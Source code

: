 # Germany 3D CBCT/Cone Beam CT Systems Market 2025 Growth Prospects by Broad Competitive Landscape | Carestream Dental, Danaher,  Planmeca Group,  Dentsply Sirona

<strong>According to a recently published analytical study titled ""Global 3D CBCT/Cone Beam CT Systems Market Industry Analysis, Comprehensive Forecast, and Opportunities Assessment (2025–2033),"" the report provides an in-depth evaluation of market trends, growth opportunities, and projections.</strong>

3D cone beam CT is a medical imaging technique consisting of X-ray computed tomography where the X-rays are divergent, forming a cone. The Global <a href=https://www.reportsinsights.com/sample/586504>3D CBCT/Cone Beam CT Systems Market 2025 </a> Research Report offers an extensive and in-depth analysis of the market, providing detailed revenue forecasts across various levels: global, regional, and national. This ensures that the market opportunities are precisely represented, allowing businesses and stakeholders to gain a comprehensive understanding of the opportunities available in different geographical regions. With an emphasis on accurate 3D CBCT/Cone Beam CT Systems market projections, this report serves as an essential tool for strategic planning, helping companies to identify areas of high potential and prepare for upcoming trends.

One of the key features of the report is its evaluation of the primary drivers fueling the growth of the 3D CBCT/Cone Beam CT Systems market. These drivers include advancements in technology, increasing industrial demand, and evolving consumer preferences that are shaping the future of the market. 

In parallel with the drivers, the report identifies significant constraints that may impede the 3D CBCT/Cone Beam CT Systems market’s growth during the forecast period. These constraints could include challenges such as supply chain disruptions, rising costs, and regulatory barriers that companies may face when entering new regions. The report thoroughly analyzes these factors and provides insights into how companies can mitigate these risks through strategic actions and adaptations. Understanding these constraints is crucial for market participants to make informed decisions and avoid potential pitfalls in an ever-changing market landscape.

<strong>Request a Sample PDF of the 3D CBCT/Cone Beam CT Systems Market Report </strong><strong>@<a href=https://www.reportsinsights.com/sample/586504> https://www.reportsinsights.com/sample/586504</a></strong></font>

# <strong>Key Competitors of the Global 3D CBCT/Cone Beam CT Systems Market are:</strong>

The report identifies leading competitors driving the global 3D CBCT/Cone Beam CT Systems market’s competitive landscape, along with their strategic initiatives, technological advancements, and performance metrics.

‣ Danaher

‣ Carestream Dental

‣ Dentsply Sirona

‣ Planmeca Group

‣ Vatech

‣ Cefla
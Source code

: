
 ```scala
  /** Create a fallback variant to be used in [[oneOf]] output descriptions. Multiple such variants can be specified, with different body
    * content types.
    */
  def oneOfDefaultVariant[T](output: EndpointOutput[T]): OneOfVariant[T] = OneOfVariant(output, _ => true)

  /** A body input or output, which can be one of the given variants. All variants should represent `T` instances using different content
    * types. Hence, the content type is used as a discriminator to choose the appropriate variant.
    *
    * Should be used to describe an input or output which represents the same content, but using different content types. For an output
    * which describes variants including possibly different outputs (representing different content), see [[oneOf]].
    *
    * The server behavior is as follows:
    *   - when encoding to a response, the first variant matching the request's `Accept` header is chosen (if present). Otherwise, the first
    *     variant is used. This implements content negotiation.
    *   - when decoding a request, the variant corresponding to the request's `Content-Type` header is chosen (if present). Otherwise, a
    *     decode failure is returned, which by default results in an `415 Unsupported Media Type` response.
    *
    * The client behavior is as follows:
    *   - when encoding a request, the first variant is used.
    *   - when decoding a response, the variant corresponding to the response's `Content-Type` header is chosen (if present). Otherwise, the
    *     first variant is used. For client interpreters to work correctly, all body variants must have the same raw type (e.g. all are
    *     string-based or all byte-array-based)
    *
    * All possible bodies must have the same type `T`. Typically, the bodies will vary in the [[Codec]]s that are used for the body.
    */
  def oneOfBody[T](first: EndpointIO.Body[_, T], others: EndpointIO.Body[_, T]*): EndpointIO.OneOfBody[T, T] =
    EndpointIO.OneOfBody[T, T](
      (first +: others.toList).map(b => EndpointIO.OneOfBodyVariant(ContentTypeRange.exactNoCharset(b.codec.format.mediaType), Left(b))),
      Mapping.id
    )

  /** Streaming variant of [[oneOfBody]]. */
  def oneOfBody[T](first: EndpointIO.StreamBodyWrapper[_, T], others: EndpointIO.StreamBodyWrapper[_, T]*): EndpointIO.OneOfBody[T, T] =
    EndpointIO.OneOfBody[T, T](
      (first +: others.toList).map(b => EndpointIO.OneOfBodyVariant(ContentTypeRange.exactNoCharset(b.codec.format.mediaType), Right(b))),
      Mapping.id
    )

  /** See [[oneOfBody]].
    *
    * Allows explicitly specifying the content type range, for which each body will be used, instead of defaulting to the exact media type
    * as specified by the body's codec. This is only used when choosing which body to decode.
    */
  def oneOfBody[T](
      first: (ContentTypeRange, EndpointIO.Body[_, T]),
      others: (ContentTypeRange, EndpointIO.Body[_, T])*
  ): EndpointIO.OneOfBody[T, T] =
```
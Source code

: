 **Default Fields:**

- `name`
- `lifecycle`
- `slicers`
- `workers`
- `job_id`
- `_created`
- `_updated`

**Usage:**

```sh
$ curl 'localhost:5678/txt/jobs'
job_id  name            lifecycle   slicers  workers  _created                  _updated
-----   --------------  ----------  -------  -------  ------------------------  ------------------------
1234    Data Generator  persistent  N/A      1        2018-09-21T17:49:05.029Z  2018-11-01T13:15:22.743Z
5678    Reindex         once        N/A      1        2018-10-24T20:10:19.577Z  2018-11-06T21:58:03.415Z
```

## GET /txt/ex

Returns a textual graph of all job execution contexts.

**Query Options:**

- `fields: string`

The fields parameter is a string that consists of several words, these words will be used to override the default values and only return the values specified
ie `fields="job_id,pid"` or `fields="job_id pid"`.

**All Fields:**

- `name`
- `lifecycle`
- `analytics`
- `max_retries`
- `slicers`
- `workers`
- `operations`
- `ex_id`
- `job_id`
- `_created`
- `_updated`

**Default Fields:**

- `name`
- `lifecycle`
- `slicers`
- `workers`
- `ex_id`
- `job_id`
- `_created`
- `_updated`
===============
Exactly as they stand, please print the lines from the first line of the records above down to the line that includes "# Germany 3D", both of those included and no others.

**Task response**
Source code

: # Germany 3D CBCT/Cone Beam CT Systems Market 2025 Growth Prospects by Broad Competitive Landscape | Carestream Dental, Danaher,  Planmeca Group,  Dentsply Sirona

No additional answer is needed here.